▶ _Work request_:
Please take the records that follow and repeat exactly the lines starting with the line with "Important icon - color" and going on through the line with "session icon - color".

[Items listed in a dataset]
□ □ □ □ □
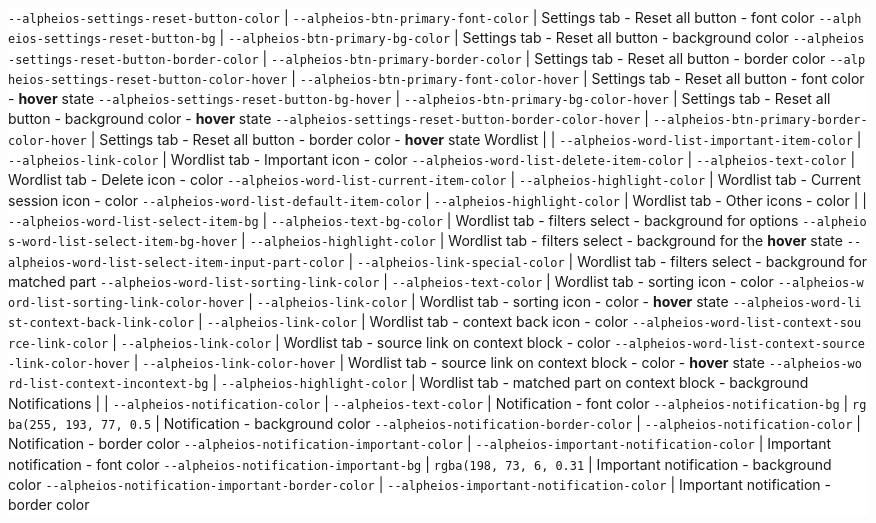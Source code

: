  `--alpheios-settings-reset-button-color` | `--alpheios-btn-primary-font-color` | Settings tab - Reset all button - font color
 `--alpheios-settings-reset-button-bg` | `--alpheios-btn-primary-bg-color` | Settings tab - Reset all button - background color
 `--alpheios-settings-reset-button-border-color` | `--alpheios-btn-primary-border-color` | Settings tab - Reset all button - border color
 `--alpheios-settings-reset-button-color-hover` | `--alpheios-btn-primary-font-color-hover` | Settings tab - Reset all button - font color - __hover__ state
 `--alpheios-settings-reset-button-bg-hover` | `--alpheios-btn-primary-bg-color-hover` | Settings tab - Reset all button - background color - __hover__ state
 `--alpheios-settings-reset-button-border-color-hover` | `--alpheios-btn-primary-border-color-hover` | Settings tab - Reset all button - border color - __hover__ state
  Wordlist |  | 
 `--alpheios-word-list-important-item-color` | `--alpheios-link-color` | Wordlist tab - Important icon - color
 `--alpheios-word-list-delete-item-color` | `--alpheios-text-color` | Wordlist tab - Delete icon - color
 `--alpheios-word-list-current-item-color` | `--alpheios-highlight-color` | Wordlist tab - Current session icon - color
 `--alpheios-word-list-default-item-color` | `--alpheios-highlight-color` | Wordlist tab - Other icons - color
   | | 
 `--alpheios-word-list-select-item-bg` | `--alpheios-text-bg-color` | Wordlist tab - filters select - background for options
 `--alpheios-word-list-select-item-bg-hover` | `--alpheios-highlight-color` | Wordlist tab - filters select - background for the __hover__ state
 `--alpheios-word-list-select-item-input-part-color` | `--alpheios-link-special-color` | Wordlist tab - filters select - background for matched part
 `--alpheios-word-list-sorting-link-color` | `--alpheios-text-color` | Wordlist tab - sorting icon - color
 `--alpheios-word-list-sorting-link-color-hover` | `--alpheios-link-color` | Wordlist tab - sorting icon - color - __hover__ state
 `--alpheios-word-list-context-back-link-color` | `--alpheios-link-color` | Wordlist tab - context back icon - color
 `--alpheios-word-list-context-source-link-color` | `--alpheios-link-color` | Wordlist tab - source link  on context block - color
 `--alpheios-word-list-context-source-link-color-hover` | `--alpheios-link-color-hover` | Wordlist tab - source link on context block - color - __hover__ state
 `--alpheios-word-list-context-incontext-bg` | `--alpheios-highlight-color` | Wordlist tab - matched part on context block - background
 Notifications | | 
 `--alpheios-notification-color` | `--alpheios-text-color` | Notification - font color
 `--alpheios-notification-bg` | `rgba(255, 193, 77, 0.5` | Notification - background color
 `--alpheios-notification-border-color` | `--alpheios-notification-color` | Notification - border color
 `--alpheios-notification-important-color` | `--alpheios-important-notification-color` | Important notification - font color
 `--alpheios-notification-important-bg` | `rgba(198, 73, 6, 0.31` | Important notification - background color
 `--alpheios-notification-important-border-color` | `--alpheios-important-notification-color` | Important notification - border color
□ □ □ □ □
▶ _Finished task_:
 `--alpheios-word-list-important-item-color` | `--alpheios-link-color` | Wordlist tab - Important icon - color
 `--alpheios-word-list-delete-item-color` | `--alpheios-text-color` | Wordlist tab - Delete icon - color
 `--alpheios-word-list-current-item-color` | `--alpheios-highlight-color` | Wordlist tab - Current session icon - color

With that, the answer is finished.